# GIVEN INFORMATION
[Start of section]
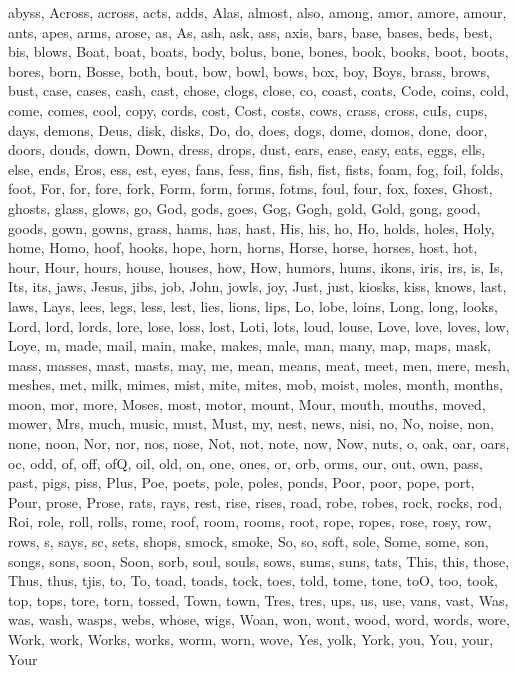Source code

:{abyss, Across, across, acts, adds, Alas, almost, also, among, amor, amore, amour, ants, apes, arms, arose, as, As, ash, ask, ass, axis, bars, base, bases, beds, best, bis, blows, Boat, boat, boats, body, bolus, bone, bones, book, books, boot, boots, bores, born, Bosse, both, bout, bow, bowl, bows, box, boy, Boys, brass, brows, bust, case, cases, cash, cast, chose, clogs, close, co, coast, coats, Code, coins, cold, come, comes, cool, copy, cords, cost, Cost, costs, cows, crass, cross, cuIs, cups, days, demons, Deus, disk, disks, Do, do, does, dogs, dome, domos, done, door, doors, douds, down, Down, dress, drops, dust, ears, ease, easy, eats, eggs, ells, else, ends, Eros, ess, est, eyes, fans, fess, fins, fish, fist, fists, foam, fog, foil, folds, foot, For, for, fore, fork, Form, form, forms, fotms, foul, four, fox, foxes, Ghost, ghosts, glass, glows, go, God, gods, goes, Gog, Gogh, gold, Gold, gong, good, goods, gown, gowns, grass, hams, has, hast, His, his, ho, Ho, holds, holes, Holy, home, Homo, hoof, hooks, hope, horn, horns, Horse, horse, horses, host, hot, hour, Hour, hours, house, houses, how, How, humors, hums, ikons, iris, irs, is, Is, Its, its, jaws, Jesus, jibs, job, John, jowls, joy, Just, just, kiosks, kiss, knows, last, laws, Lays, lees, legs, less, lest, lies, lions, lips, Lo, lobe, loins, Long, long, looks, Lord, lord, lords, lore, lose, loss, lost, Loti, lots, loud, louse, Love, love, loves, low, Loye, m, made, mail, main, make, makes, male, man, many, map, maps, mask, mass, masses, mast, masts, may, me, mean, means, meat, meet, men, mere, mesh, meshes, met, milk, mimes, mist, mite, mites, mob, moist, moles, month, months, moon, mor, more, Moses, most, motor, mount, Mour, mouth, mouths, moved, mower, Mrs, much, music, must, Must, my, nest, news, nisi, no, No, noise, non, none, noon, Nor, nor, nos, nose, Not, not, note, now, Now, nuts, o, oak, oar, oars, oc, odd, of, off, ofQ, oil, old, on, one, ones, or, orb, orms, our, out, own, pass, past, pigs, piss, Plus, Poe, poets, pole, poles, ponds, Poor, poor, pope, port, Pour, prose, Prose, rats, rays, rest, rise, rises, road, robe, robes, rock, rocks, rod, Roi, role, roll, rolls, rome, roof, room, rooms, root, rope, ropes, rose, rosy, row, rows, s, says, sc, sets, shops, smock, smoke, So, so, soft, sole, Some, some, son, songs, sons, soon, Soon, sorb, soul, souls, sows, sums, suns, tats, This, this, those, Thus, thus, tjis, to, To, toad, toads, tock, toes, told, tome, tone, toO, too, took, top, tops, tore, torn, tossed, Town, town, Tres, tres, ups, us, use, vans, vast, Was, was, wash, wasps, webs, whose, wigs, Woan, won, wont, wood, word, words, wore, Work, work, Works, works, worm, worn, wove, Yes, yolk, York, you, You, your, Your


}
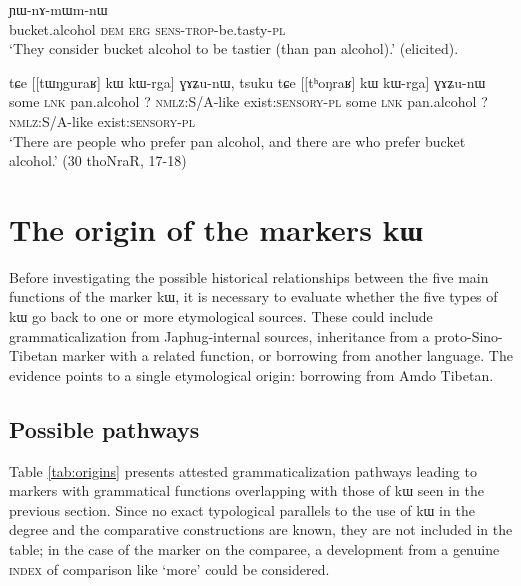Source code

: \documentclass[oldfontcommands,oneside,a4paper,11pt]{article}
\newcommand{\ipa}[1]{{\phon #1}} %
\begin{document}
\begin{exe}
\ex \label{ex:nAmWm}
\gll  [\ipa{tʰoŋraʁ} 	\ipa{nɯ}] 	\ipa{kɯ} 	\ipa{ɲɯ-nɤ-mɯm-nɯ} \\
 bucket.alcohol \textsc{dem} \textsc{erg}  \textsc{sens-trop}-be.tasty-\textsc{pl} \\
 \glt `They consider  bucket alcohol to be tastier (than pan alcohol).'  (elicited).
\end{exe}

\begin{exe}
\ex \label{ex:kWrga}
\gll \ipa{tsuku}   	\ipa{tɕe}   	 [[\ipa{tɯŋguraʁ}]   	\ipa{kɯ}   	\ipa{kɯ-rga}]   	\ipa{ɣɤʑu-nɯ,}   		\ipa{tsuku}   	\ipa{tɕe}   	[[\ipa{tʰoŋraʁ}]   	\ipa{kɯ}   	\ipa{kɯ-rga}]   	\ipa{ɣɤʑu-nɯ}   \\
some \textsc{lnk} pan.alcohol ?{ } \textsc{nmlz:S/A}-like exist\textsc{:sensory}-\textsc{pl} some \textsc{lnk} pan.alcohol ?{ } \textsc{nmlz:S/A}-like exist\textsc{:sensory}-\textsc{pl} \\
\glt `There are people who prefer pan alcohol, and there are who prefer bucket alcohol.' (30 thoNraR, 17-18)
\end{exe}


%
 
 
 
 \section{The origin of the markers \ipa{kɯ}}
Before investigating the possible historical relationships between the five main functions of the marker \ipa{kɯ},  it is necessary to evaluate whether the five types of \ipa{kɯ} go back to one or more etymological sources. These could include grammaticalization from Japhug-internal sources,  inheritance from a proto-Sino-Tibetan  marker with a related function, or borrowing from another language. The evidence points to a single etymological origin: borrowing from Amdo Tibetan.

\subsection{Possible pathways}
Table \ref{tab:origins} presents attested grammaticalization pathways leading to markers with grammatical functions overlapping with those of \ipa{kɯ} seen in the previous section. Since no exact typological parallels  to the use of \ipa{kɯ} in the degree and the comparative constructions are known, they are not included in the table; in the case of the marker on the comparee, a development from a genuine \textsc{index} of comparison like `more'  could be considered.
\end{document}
[End of section]
# YOUR ASSIGNMENT
Pick every line of the data that includes the string "alcohol".

# REPLY
 bucket.alcohol \textsc{dem} \textsc{erg}  \textsc{sens-trop}-be.tasty-\textsc{pl} \\
 \glt `They consider  bucket alcohol to be tastier (than pan alcohol).'  (elicited).
some \textsc{lnk} pan.alcohol ?{ } \textsc{nmlz:S/A}-like exist\textsc{:sensory}-\textsc{pl} some \textsc{lnk} pan.alcohol ?{ } \textsc{nmlz:S/A}-like exist\textsc{:sensory}-\textsc{pl} \\
\glt `There are people who prefer pan alcohol, and there are who prefer bucket alcohol.' (30 thoNraR, 17-18)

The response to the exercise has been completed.